But if they played a moving scene well he cried like a child, and when they said an amusing line as he wanted it said he bellowed with laughter.
He would skip about the stage on one leg if he was pleased, and if he was angry would throw the script down and stamp on it while tears of rage ran down his cheeks.
The company laughed at him and abused him and did everything they could to please him.
He aroused a protective instinct in them, so that one and all they felt that they couldn’t let him down.
Though they said he drove them like slaves, and they never had a moment to themselves, flesh and blood couldn’t stand it, it gave them a sort of horrible satisfaction to comply with his outrageous demands.
When he wrung an old trooper’s hand, who was getting seven pounds a week, and said, by God, laddie, you’re stupendous, the old trooper felt like Charles Kean.
It happened that when Michael kept the appointment he had asked for, Jimmie Langton was in need of a leading juvenile.
He had guessed why Michael wanted to see him, and had gone the night before to see him play.
Michael was playing Mercutio and he had not thought him very good, but when he came into the office he was staggered by his beauty.
In a brown coat and grey flannel trousers, even without make-up, he was so handsome it took your breath away.
He had an easy manner and he talked like a gentleman.
While Michael explained the purpose of his visit Jimmie Langton observed him shrewdly.
If he could act at all, with those looks that young man ought to go far.
‘I saw your Mercutio last night,’ he said.
‘What d’you think of it yourself?’
‘Rotten.’
‘So do I.
How old are you?’
‘Twenty-five.’
‘I suppose you’ve been told you’re good-looking?’
‘That’s why I went on the stage. Otherwise I’d have gone into the army like my father.’
‘By gum, if I had your looks what an actor I’d have been.’
The result of the interview was that Michael got an engagement.
He stayed at Middlepool for two years.
He soon grew popular with the company.
He was good-humoured and kindly; he would take any amount of trouble to do anyone a service.
His beauty created a sensation in Middlepool and the girls used to hang about the stage door to see him go out.
They wrote him love letters and sent him flowers.
He took it as a natural homage, but did not allow it to turn his head.
He was eager to get on and seemed determined not to let any entanglement interfere with his career.
It was his beauty that saved him, for Jimmie Langton quickly came to the conclusion that, notwithstanding his perseverance and desire to excel, he would never be more than a competent actor.
His voice was a trifle thin and in moments of vehemence was apt to go shrill.
It gave then more the effect of hysteria than of passion.
But his gravest fault as a juvenile lead was that he could not make love.
He was easy enough in ordinary dialogue and could say his lines with point, but when it came to making protestations of passion something seemed to hold him back.

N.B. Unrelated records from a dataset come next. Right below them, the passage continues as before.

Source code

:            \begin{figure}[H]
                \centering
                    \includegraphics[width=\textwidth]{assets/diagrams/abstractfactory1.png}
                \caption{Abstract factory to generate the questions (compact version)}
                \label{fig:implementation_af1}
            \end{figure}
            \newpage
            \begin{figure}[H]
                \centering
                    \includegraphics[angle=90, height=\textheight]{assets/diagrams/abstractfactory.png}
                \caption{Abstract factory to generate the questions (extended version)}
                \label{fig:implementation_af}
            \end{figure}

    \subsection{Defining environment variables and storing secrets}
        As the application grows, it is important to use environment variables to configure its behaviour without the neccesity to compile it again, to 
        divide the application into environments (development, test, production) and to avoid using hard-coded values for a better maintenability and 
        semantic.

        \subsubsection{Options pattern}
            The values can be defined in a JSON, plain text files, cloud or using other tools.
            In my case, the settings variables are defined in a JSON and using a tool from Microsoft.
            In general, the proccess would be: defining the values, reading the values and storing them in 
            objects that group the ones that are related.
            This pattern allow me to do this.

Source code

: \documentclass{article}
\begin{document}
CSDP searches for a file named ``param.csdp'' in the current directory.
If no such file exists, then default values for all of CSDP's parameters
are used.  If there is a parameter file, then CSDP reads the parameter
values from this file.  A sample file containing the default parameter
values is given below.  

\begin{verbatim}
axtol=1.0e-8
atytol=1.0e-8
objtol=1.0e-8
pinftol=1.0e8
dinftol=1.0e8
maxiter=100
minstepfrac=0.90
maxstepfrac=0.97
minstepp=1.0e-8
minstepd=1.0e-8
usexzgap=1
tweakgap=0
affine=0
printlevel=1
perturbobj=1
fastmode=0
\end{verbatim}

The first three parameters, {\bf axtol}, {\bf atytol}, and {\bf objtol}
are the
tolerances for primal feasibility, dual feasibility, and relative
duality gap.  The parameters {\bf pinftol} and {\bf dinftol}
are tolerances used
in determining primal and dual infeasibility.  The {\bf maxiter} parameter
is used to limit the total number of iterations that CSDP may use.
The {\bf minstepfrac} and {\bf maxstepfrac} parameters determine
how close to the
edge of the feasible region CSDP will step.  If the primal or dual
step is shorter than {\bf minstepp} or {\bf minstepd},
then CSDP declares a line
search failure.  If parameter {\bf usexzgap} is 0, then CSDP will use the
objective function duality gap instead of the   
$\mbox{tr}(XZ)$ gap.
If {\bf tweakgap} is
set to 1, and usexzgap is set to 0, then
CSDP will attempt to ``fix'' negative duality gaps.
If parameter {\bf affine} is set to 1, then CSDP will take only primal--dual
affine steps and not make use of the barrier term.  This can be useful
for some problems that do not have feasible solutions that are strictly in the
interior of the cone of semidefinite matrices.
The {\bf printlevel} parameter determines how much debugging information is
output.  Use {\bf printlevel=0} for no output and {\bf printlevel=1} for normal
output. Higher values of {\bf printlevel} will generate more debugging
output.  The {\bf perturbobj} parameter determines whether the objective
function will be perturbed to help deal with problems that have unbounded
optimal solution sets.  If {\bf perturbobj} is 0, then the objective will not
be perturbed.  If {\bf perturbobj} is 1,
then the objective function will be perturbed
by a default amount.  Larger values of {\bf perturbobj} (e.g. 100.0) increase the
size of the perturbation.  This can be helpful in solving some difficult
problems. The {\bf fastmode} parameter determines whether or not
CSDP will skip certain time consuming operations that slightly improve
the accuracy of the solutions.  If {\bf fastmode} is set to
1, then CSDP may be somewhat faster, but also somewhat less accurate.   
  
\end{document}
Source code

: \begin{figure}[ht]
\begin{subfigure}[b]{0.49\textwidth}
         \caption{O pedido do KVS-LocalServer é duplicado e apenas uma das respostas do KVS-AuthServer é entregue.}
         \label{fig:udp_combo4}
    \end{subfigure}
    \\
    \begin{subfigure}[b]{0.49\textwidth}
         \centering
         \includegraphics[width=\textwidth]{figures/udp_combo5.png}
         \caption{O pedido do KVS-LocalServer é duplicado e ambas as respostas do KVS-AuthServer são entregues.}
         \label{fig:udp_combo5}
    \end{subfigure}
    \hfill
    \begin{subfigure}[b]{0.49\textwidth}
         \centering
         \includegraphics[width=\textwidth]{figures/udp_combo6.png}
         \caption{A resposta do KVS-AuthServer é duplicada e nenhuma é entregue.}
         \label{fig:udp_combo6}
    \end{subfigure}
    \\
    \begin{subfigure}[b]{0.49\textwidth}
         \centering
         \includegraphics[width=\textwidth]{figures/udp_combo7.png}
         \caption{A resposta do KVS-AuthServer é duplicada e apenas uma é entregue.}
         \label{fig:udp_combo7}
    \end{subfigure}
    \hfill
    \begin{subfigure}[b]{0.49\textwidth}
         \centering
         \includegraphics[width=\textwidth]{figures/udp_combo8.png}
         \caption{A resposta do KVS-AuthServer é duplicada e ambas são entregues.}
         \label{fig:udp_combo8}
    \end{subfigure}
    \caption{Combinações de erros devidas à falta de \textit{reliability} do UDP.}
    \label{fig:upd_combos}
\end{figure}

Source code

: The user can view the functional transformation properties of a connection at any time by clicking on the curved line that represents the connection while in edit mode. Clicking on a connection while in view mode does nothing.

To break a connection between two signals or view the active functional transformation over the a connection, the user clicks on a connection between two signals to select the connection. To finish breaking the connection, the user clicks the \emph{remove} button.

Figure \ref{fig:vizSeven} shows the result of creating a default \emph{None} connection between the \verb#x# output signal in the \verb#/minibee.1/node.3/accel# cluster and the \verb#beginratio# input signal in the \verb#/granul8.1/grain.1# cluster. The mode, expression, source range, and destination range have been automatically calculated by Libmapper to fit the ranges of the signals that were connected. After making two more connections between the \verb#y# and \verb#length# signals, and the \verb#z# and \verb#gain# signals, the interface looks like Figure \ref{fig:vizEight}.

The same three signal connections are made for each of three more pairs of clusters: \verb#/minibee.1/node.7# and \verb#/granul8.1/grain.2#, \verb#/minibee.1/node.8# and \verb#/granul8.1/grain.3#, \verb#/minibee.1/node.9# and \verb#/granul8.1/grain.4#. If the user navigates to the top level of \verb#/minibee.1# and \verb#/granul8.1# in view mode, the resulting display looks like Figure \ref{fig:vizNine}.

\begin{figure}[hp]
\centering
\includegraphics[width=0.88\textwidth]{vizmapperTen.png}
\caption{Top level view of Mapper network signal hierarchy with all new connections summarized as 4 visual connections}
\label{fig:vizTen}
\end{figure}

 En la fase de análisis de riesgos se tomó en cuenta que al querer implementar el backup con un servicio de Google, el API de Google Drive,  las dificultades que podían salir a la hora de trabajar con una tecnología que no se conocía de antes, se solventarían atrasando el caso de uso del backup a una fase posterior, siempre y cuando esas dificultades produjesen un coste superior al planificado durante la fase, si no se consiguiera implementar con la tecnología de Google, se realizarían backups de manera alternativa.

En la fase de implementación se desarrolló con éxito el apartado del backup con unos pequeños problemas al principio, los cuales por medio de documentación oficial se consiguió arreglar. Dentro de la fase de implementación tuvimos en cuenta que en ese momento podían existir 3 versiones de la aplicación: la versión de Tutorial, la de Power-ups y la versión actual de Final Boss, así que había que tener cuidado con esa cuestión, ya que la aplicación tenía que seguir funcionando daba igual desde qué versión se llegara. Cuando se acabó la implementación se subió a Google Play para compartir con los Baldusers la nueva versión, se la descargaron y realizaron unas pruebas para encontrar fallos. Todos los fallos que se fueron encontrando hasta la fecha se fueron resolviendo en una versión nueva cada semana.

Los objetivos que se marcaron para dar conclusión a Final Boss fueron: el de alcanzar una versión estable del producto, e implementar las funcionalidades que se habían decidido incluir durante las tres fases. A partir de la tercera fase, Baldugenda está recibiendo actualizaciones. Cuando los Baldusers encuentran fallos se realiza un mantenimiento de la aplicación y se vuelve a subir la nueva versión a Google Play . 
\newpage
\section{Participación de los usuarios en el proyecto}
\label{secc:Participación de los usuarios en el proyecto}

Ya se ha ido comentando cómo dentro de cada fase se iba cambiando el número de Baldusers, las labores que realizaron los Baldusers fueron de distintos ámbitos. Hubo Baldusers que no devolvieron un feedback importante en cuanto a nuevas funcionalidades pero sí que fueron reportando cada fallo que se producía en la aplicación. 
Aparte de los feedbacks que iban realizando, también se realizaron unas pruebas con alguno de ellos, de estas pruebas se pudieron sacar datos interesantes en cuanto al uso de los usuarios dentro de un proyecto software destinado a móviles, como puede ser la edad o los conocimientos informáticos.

He felt embarrassed and looked it.
‘Damn you, don’t hold that girl as if she was a sack of potatoes,’ Jimmie Langton shouted at him.
‘You kiss her as if you were afraid you were standing in a draught.
You’re in love with that girl.
You must feel that you’re in love with her. Feel as if your bones were melting inside you and if an earthquake were going to swallow you up next minute, to hell with the earthquake.’
But it was no good.
Notwithstanding his beauty, his grace and his ease of manner, Michael remained a cold lover.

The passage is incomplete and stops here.